Moving Finance Forward
A guide to more impactful advertising in financial services.
In every relationship there are moments that matter. Milestones, subtle or monumental, that pull us closer together and shape what we mean to each other.
When we think back to many of these moments — getting a student loan, buying a house, getting married, having kids — financial services and insurance providers are on the other side. Their products give us the green light to go forward in life, and their advice makes us feel like we’re ready to do it right.
The digital world is full of promise for these organizations to enhance customer relationships, but they’re not sure how to take advantage.
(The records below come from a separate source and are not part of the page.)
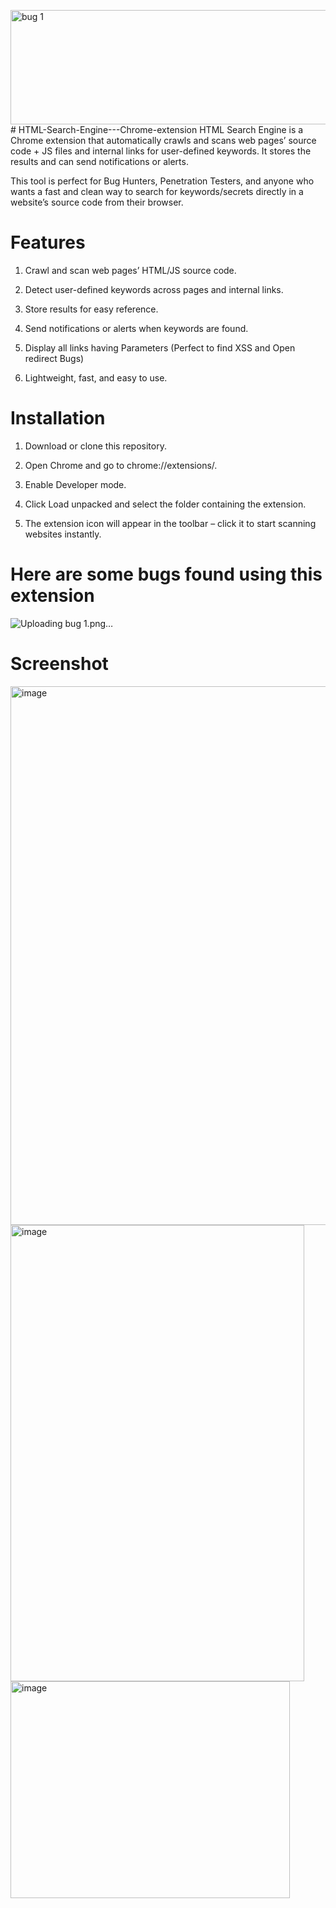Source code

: <img width="942" height="183" alt="bug 1" src="https://github.com/user-attachments/assets/9ac8d559-f3e2-4b9e-a928-4c383710610b" /># HTML-Search-Engine---Chrome-extension
HTML Search Engine is a Chrome extension that automatically crawls and scans web pages’ source code + JS files and internal links for user-defined keywords. It stores the results and can send notifications or alerts.

This tool is perfect for Bug Hunters, Penetration Testers, and anyone who wants a fast and clean way to search for keywords/secrets directly in a website’s source code from their browser.

# Features

1. Crawl and scan web pages’ HTML/JS source code.

2. Detect user-defined keywords across pages and internal links.

3. Store results for easy reference.

4. Send notifications or alerts when keywords are found.
5. Display all links having Parameters (Perfect to find XSS and Open redirect Bugs)

6. Lightweight, fast, and easy to use.

# Installation

1. Download or clone this repository.

2. Open Chrome and go to chrome://extensions/.

3. Enable Developer mode.

4. Click Load unpacked and select the folder containing the extension.

5. The extension icon will appear in the toolbar – click it to start scanning websites instantly.

# Here are some bugs found using this extension

![Uploading<img width="875" height="184" alt="bug 2" src="https://github.com/user-attachments/assets/b2236e0e-a3c1-470b-8bf2-2d5eb262542d" />
 bug 1.png…]()


# Screenshot
<img width="1754" height="862" alt="image" src="https://github.com/user-attachments/assets/80722e17-8e10-4d27-9a04-08326fd3934c" />


<img width="470" height="730" alt="image" src="https://github.com/user-attachments/assets/e7ab0966-823f-4dd7-a2b0-ae62464022e1" />

<img width="447" height="347" alt="image" src="https://github.com/user-attachments/assets/3d195dca-dd1a-4e16-b3d9-645285309eff" />







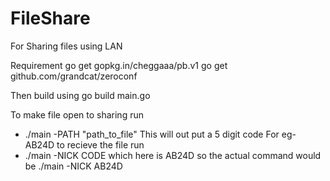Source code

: # FileShare
For Sharing files using LAN

Requirement
go get gopkg.in/cheggaaa/pb.v1
go get github.com/grandcat/zeroconf

Then build using
go build main.go

To make file open to sharing run
- ./main -PATH "path_to_file"
This will out put a 5 digit code For eg- AB24D
to recieve the file run
- ./main -NICK CODE 
which here is AB24D so the actual command would be ./main -NICK AB24D
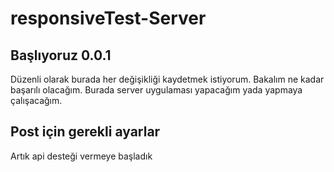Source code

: # responsiveTest-Server
## Başlıyoruz 0.0.1
Düzenli olarak burada her değişikliği kaydetmek istiyorum. Bakalım ne kadar başarılı olacağım.
Burada server uygulaması yapacağım yada yapmaya çalışacağım.
## Post için gerekli ayarlar
Artık api desteği vermeye başladık
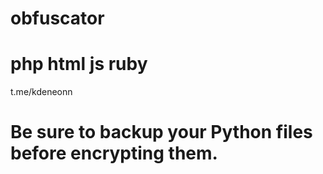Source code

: # obfuscator
# php html js ruby 

t.me/kdeneonn

# Be sure to backup your Python files before encrypting them.
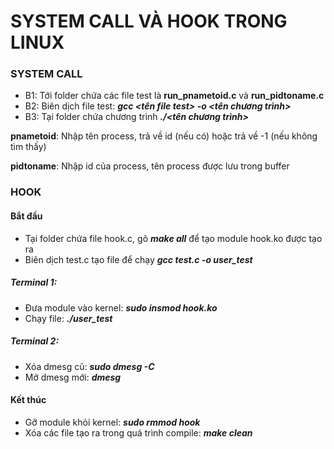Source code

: # SYSTEM CALL VÀ HOOK TRONG LINUX

### SYSTEM CALL
* B1: Tới folder chứa các file test là **run_pnametoid.c** và **run_pidtoname.c**
* B2: Biên dịch file test:
        ***gcc <tên file test> -o <tên chương trình>***
* B3: Tại folder chứa chương trình
        ***./<tên chương trình>***

**pnametoid**: Nhập tên process, trả về id (nếu có) hoặc trả về -1 (nếu không tìm thấy)

**pidtoname**: Nhập id của process, tên process được lưu trong buffer

### HOOK
#### Bắt đầu
* Tại folder chứa file hook.c, gõ ***make all*** để tạo module hook.ko được tạo ra
* Biên dịch test.c tạo file để chạy
        ***gcc test.c -o user_test***
##### Terminal 1:
* Đưa module vào kernel: ***sudo insmod hook.ko***
* Chạy file: ***./user_test***
##### Terminal 2:
* Xóa dmesg cũ: ***sudo dmesg -C***
* Mở dmesg mới: ***dmesg***
#### Kết thúc
* Gỡ module khỏi kernel: ***sudo rmmod hook***
* Xóa các file tạo ra trong quá trình compile: ***make clean***
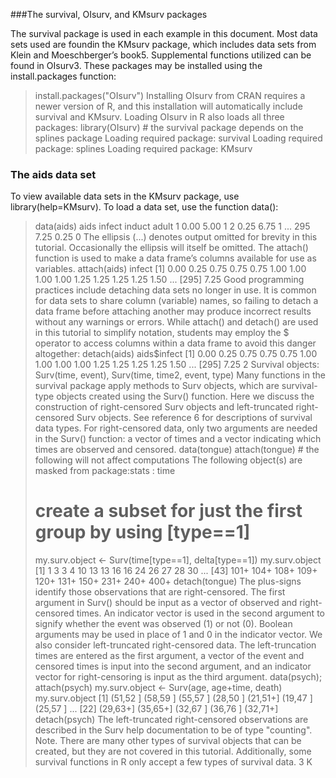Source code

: ###The survival, OIsurv, and KMsurv packages

The survival package is used in each example in this document. 
Most data sets used are foundin the KMsurv package, which includes data sets from Klein and Moeschberger’s book5. 
Supplemental functions utilized can be found in OIsurv3. 
These packages may be installed using the
install.packages function:
> install.packages("OIsurv")
Installing OIsurv from CRAN requires a newer version of R, and this installation will automatically
include survival and KMsurv. Loading OIsurv in R also loads all three packages:
> library(OIsurv) # the survival package depends on the splines package
Loading required package: survival
Loading required package: splines
Loading required package: KMsurv

### The aids data set
To view available data sets in the KMsurv package, use library(help=KMsurv). To load a data
set, use the function data():
> data(aids)
> aids
infect induct adult
1 0.00 5.00 1
2 0.25 6.75 1
...
295 7.25 0.25 0
The ellipsis (...) denotes output omitted for brevity in this tutorial. Occasionally the ellipsis will
itself be omitted.
The attach() function is used to make a data frame’s columns available for use as variables.
> attach(aids)
> infect
[1] 0.00 0.25 0.75 0.75 0.75 1.00 1.00 1.00 1.00 1.25 1.25 1.25 1.25 1.50
...
[295] 7.25
Good programming practices include detaching data sets no longer in use. It is common for data
sets to share column (variable) names, so failing to detach a data frame before attaching another
may produce incorrect results without any warnings or errors. While attach() and detach() are
used in this tutorial to simplify notation, students may employ the $ operator to access columns
within a data frame to avoid this danger altogether:
> detach(aids)
> aids$infect
[1] 0.00 0.25 0.75 0.75 0.75 1.00 1.00 1.00 1.00 1.25 1.25 1.25 1.25 1.50
...
[295] 7.25
2
Survival objects:
Surv(time, event), Surv(time, time2, event, type)
Many functions in the survival package apply methods to Surv objects, which are survival-type
objects created using the Surv() function. Here we discuss the construction of right-censored Surv
objects and left-truncated right-censored Surv objects. See reference 6 for descriptions of survival
data types.
For right-censored data, only two arguments are needed in the Surv() function: a vector of times
and a vector indicating which times are observed and censored.
> data(tongue)
> attach(tongue) # the following will not affect computations
The following object(s) are masked from package:stats :
time
> # create a subset for just the first group by using [type==1]
> my.surv.object <- Surv(time[type==1], delta[type==1])
> my.surv.object
[1] 1 3 3 4 10 13 13 16 16 24 26 27 28 30
...
[43] 101+ 104+ 108+ 109+ 120+ 131+ 150+ 231+ 240+ 400+
> detach(tongue)
The plus-signs identify those observations that are right-censored. The first argument in Surv()
should be input as a vector of observed and right-censored times. An indicator vector is used in
the second argument to signify whether the event was observed (1) or not (0). Boolean arguments
may be used in place of 1 and 0 in the indicator vector.
We also consider left-truncated right-censored data. The left-truncation times are entered as the
first argument, a vector of the event and censored times is input into the second argument, and an
indicator vector for right-censoring is input as the third argument.
> data(psych); attach(psych)
> my.surv.object <- Surv(age, age+time, death)
> my.surv.object
[1] (51,52 ] (58,59 ] (55,57 ] (28,50 ] (21,51+] (19,47 ] (25,57 ]
...
[22] (29,63+] (35,65+] (32,67 ] (36,76 ] (32,71+]
> detach(psych)
The left-truncated right-censored observations are described in the Surv help documentation to
be of type "counting".
Note. There are many other types of survival objects that can be created, but they are not
covered in this tutorial. Additionally, some survival functions in R only accept a few types of
survival data.
3
K
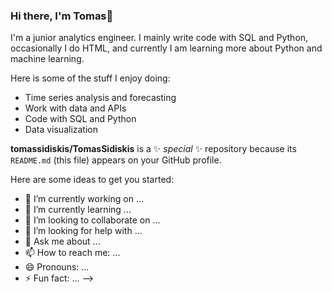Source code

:### Hi there, I'm Tomas👋

I'm a junior analytics engineer. I mainly write code with SQL and Python, occasionally I do HTML, and currently I am learning more about Python and machine learning.

Here is some of the stuff I enjoy doing:
* Time series analysis and forecasting
* Work with data and APIs
* Code with SQL and Python
* Data visualization

**tomassidiskis/TomasSidiskis** is a ✨ _special_ ✨ repository because its `README.md` (this file) appears on your GitHub profile.

Here are some ideas to get you started:

- 🔭 I’m currently working on ...
- 🌱 I’m currently learning ...
- 👯 I’m looking to collaborate on ...
- 🤔 I’m looking for help with ...
- 💬 Ask me about ...
- 📫 How to reach me: ...
- 😄 Pronouns: ...
- ⚡ Fun fact: ...
-->
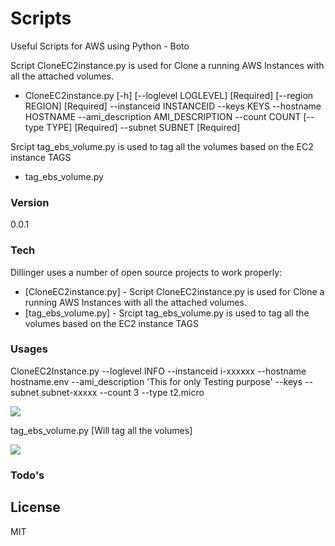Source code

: # Scripts

Useful Scripts for AWS using Python - Boto

Script CloneEC2instance.py  is used for Clone a running AWS Instances with all the attached volumes.
  - CloneEC2instance.py  [-h] [--loglevel LOGLEVEL] [Required]
                               [--region REGION] [Required]
                               --instanceid INSTANCEID 
                               --keys KEYS 
                               --hostname HOSTNAME 
                               --ami_description AMI_DESCRIPTION 
                               --count COUNT 
                               [--type TYPE] [Required]
                               --subnet SUBNET [Required]

Srcipt tag_ebs_volume.py is used to tag all the volumes based on the EC2 instance TAGS
  - tag_ebs_volume.py


### Version
0.0.1

### Tech

Dillinger uses a number of open source projects to work properly:

* [CloneEC2instance.py] - Script CloneEC2instance.py  is used for Clone a running AWS Instances with all the attached volumes.
* [tag_ebs_volume.py] - Srcipt tag_ebs_volume.py is used to tag all the volumes based on the EC2 instance TAGS

### Usages
CloneEC2Instance.py --loglevel INFO --instanceid i-xxxxxx --hostname hostname.env --ami_description 'This for only Testing purpose' --keys <keyname> --subnet subnet-xxxxx --count 3 --type t2.micro

<img src=http://i.imgur.com/TtrJXHm.png>

tag_ebs_volume.py [Will tag all the volumes]

<img src=http://i.imgur.com/8wANdRq.png>

### Todo's



License
----
MIT


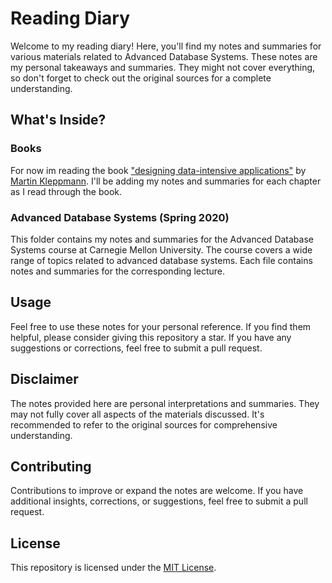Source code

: # Reading Diary

Welcome to my reading diary! Here, you'll find my notes and summaries for various materials related to Advanced Database Systems. These notes are my personal takeaways and summaries. They might not cover everything, so don't forget to check out the original sources for a complete understanding.

## What's Inside?

### Books

For now im reading the book ["designing data-intensive applications"](https://www.amazon.com.br/Designing-Data-Intensive-Applications-Martin-Kleppmann/dp/1449373321) by [Martin Kleppmann](https://martin.kleppmann.com/). I'll be adding my notes and summaries for each chapter as I read through the book.

### Advanced Database Systems (Spring 2020)

This folder contains my notes and summaries for the Advanced Database Systems course at Carnegie Mellon University. The course covers a wide range of topics related to advanced database systems. Each file contains notes and summaries for the corresponding lecture.

## Usage

Feel free to use these notes for your personal reference. If you find them helpful, please consider giving this repository a star. If you have any suggestions or corrections, feel free to submit a pull request.

## Disclaimer

The notes provided here are personal interpretations and summaries. They may not fully cover all aspects of the materials discussed. It's recommended to refer to the original sources for comprehensive understanding.

## Contributing

Contributions to improve or expand the notes are welcome. If you have additional insights, corrections, or suggestions, feel free to submit a pull request.

## License

This repository is licensed under the [MIT License](LICENSE).

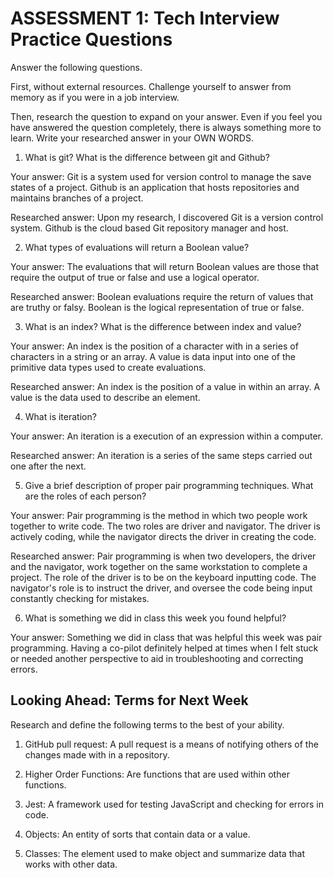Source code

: # ASSESSMENT 1: Tech Interview Practice Questions
Answer the following questions.

First, without external resources. Challenge yourself to answer from memory as if you were in a job interview.

Then, research the question to expand on your answer. Even if you feel you have answered the question completely, there is always something more to learn. Write your researched answer in your OWN WORDS.

1. What is git? What is the difference between git and Github?

  Your answer: Git is a system used for version control to manage the save states of a project. Github is an application that hosts repositories and maintains branches of a project.

  Researched answer: Upon my research, I discovered Git is a version control system. Github is the cloud based Git repository manager and host.



2. What types of evaluations will return a Boolean value?

  Your answer: The evaluations that will return Boolean values are those that require the output of true or false and use a logical operator.

  Researched answer: Boolean evaluations require the return of values that are truthy or falsy. Boolean is the logical representation of true or false.



3. What is an index? What is the difference between index and value?

  Your answer: An index is the position of a character with in a series of characters in a string or an array. A value is data input into one of the primitive data types used to create evaluations.

  Researched answer: An index is the position of a value in within an array. A value is the data used to describe an element.



4. What is iteration?

  Your answer: An iteration is a execution of an expression within a computer.

  Researched answer: An iteration is a series of the same steps carried out one after the next.



5. Give a brief description of proper pair programming techniques. What are the roles of each person?

  Your answer: Pair programming is the method in which two people work together to write code. The two roles are driver and navigator. The driver is actively coding, while the navigator directs the driver in creating the code.

  Researched answer: Pair programming is when two developers, the driver and the navigator, work together on the same workstation to complete a project. The role of the driver is to be on the keyboard inputting code. The navigator's role is to instruct the driver, and oversee the code being input constantly checking for mistakes.



6. What is something we did in class this week you found helpful?  

  Your answer: Something we did in class that was helpful this week was pair programming. Having a co-pilot definitely helped at times when I felt stuck or needed another perspective to aid in troubleshooting and correcting errors.



## Looking Ahead: Terms for Next Week

Research and define the following terms to the best of your ability.

1. GitHub pull request: A pull request is a means of notifying others of the changes made with in a repository.

2. Higher Order Functions: Are functions that are used within other functions.

3. Jest: A framework used for testing JavaScript and checking for errors in code.

4. Objects: An entity of sorts that contain data or a value.

5. Classes: The element used to make object and summarize data that works with other data.
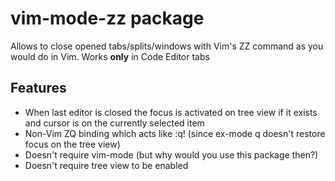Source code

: # vim-mode-zz package

Allows to close opened tabs/splits/windows with Vim's ZZ command as you would
do in Vim. Works **only** in Code Editor tabs

## Features
* When last editor is closed the focus is activated on tree view if it exists
and cursor is on the currently selected item
* Non-Vim ZQ binding which acts like :q! (since ex-mode q doesn't restore focus
on the tree view)
* Doesn't require vim-mode (but why would you use this package then?)
* Doesn't require tree view to be enabled
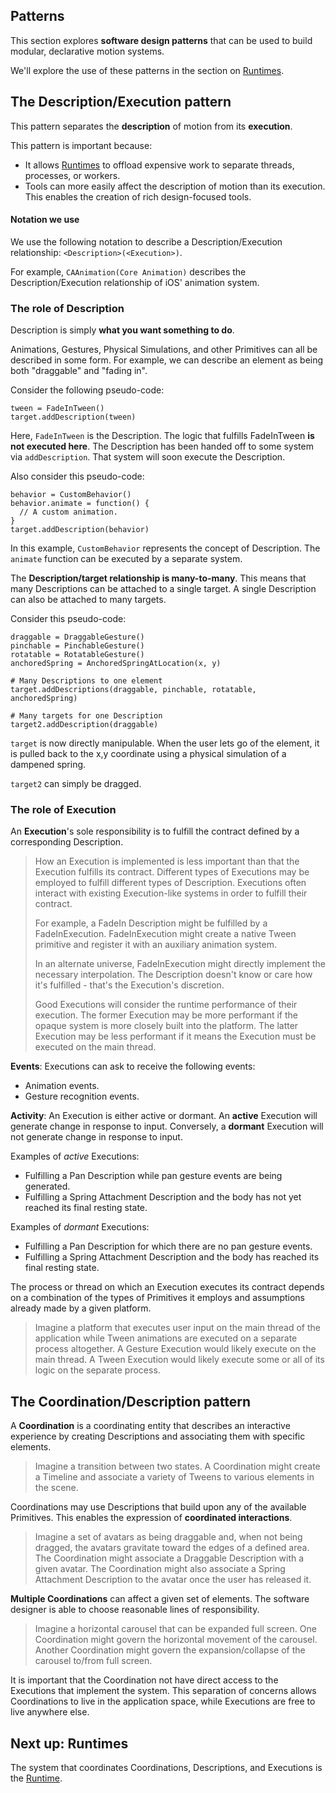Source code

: ## Patterns

This section explores **software design patterns** that can be used to build modular, declarative motion systems.

We'll explore the use of these patterns in the section on [Runtimes](runtimes.md).

## The Description/Execution pattern

This pattern separates the **description** of motion from its **execution**.

This pattern is important because:

- It allows [Runtimes](runtimes.md) to offload expensive work to separate threads, processes, or workers.
- Tools can more easily affect the description of motion than its execution. This enables the creation of rich design-focused tools.

#### Notation we use

We use the following notation to describe a Description/Execution relationship: `<Description>(<Execution>)`.

For example, `CAAnimation(Core Animation)` describes the Description/Execution relationship of iOS' animation system.

### The role of Description

Description is simply **what you want something to do**.

Animations, Gestures, Physical Simulations, and other Primitives can all be described in some form. For example, we can describe an element as being both "draggable" and "fading in".

Consider the following pseudo-code:

    tween = FadeInTween()
    target.addDescription(tween)

Here, `FadeInTween` is the Description. The logic that fulfills FadeInTween **is not executed here**. The Description has been handed off to some system via `addDescription`. That system will soon execute the Description.

Also consider this pseudo-code:

    behavior = CustomBehavior()
    behavior.animate = function() {
      // A custom animation.
    }
    target.addDescription(behavior)

In this example, `CustomBehavior` represents the concept of Description. The `animate` function can be executed by a separate system.

The **Description/target relationship is many-to-many**. This means that many Descriptions can be attached to a single target. A single Description can also be attached to many targets.

Consider this pseudo-code:

    draggable = DraggableGesture()
    pinchable = PinchableGesture()
    rotatable = RotatableGesture()
    anchoredSpring = AnchoredSpringAtLocation(x, y)
    
    # Many Descriptions to one element
    target.addDescriptions(draggable, pinchable, rotatable, anchoredSpring)
    
    # Many targets for one Description
    target2.addDescription(draggable)

`target` is now directly manipulable. When the user lets go of the element, it is pulled back to the x,y coordinate using a physical simulation of a dampened spring.

`target2` can simply be dragged.

### The role of Execution

An **Execution**'s sole responsibility is to fulfill the contract defined by a corresponding Description.

> How an Execution is implemented is less important than that the Execution fulfills its contract. Different types of Executions may be employed to fulfill different types of Description. Executions often interact with existing Execution-like systems in order to fulfill their contract.
>
> For example, a FadeIn Description might be fulfilled by a FadeInExecution. FadeInExecution might create a native Tween primitive and register it with an auxiliary animation system.
> 
> In an alternate universe, FadeInExecution might directly implement the necessary interpolation.  The Description doesn't know or care how it's fulfilled - that's the Execution's discretion.
>
> Good Executions will consider the runtime performance of their execution. The former Execution may be more performant if the opaque system is more closely built into the platform. The latter Execution may be less performant if it means the Execution must be executed on the main thread.

**Events**: Executions can ask to receive the following events:

- Animation events.
- Gesture recognition events.

**Activity**: An Execution is either active or dormant. An **active** Execution will generate change in response to input. Conversely, a **dormant** Execution will not generate change in response to input.

Examples of *active* Executions:

- Fulfilling a Pan Description while pan gesture events are being generated. 
- Fulfilling a Spring Attachment Description and the body has not yet reached its final resting state. 

Examples of *dormant* Executions:

- Fulfilling a Pan Description for which there are no pan gesture events. 
- Fulfilling a Spring Attachment Description and the body has reached its final resting state. 

The process or thread on which an Execution executes its contract depends on a combination of the types of Primitives it employs and assumptions already made by a given platform.

> Imagine a platform that executes user input on the main thread of the application while Tween animations are executed on a separate process altogether. A Gesture Execution would likely execute on the main thread. A Tween Execution would likely execute some or all of its logic on the separate process.

## The Coordination/Description pattern

A **Coordination** is a coordinating entity that describes an interactive experience by creating Descriptions and associating them with specific elements.

> Imagine a transition between two states. A Coordination might create a Timeline and associate a variety of Tweens to various elements in the scene.

Coordinations may use Descriptions that build upon any of the available Primitives. This enables the expression of **coordinated interactions**.

> Imagine a set of avatars as being draggable and, when not being dragged, the avatars gravitate toward the edges of a defined area. The Coordination might associate a Draggable Description with a given avatar. The Coordination might also associate a Spring Attachment Description to the avatar once the user has released it.

**Multiple Coordinations** can affect a given set of elements. The software designer is able to choose reasonable lines of responsibility.

> Imagine a horizontal carousel that can be expanded full screen. One Coordination might govern the horizontal movement of the carousel. Another Coordination might govern the expansion/collapse of the carousel to/from full screen.

It is important that the Coordination not have direct access to the Executions that implement the system. This separation of concerns allows Coordinations to live in the application space, while Executions are free to live anywhere else.

## Next up: Runtimes

The system that coordinates Coordinations, Descriptions, and Executions is the [Runtime](runtimes.md).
In a 2018 trends report by Adobe and Econsultancy, 28 percent of financial services advertisers listed optimizing the customer experience as their top priority, but just 7 percent were concerned with “creating compelling content for digital experiences.”
These marketing departments are spending billions on digital advertising, and eMarketer’s “US Financial Services Industry StatPack 2018” forecasts that their ad spend will breach $15 billion in 2019. But increased spend means little to nothing without improved strategy, points out Christopher Young, director of financial services industry strategy at Adobe.
Consumers expect convenient, tailored services and messages. But traditional financial institutions continue to lean on cold email blasts, clickable banners, and blanket offerings. These aren’t the foundations for real, enduring relationships — not when those they’re reaching are becoming increasingly savvy toward marketing tactics and are wary of how marketers use their data. Despite this, the current environment is ripe for advertisers to lead transformation within their organization without losing anyone’s trust.
Make connections while staying compliant.
Marketers and advertisers are the bridges between brands and consumers. To build customer-centric services you must start with a customer-centric attitude — and advertisers in financial services are in the position to lead the way.
Compliance with data privacy regulations can hamper these efforts and pose challenges for financial institutions. When advertising is done right, however, you can rise to the challenge and drive change in traditional institutions.
According to Young, “Two of the things that are challenging for financial services companies are dynamic creative optimization and hyper-personalization…because they have to take their compliance and legal department along with them in this journey.”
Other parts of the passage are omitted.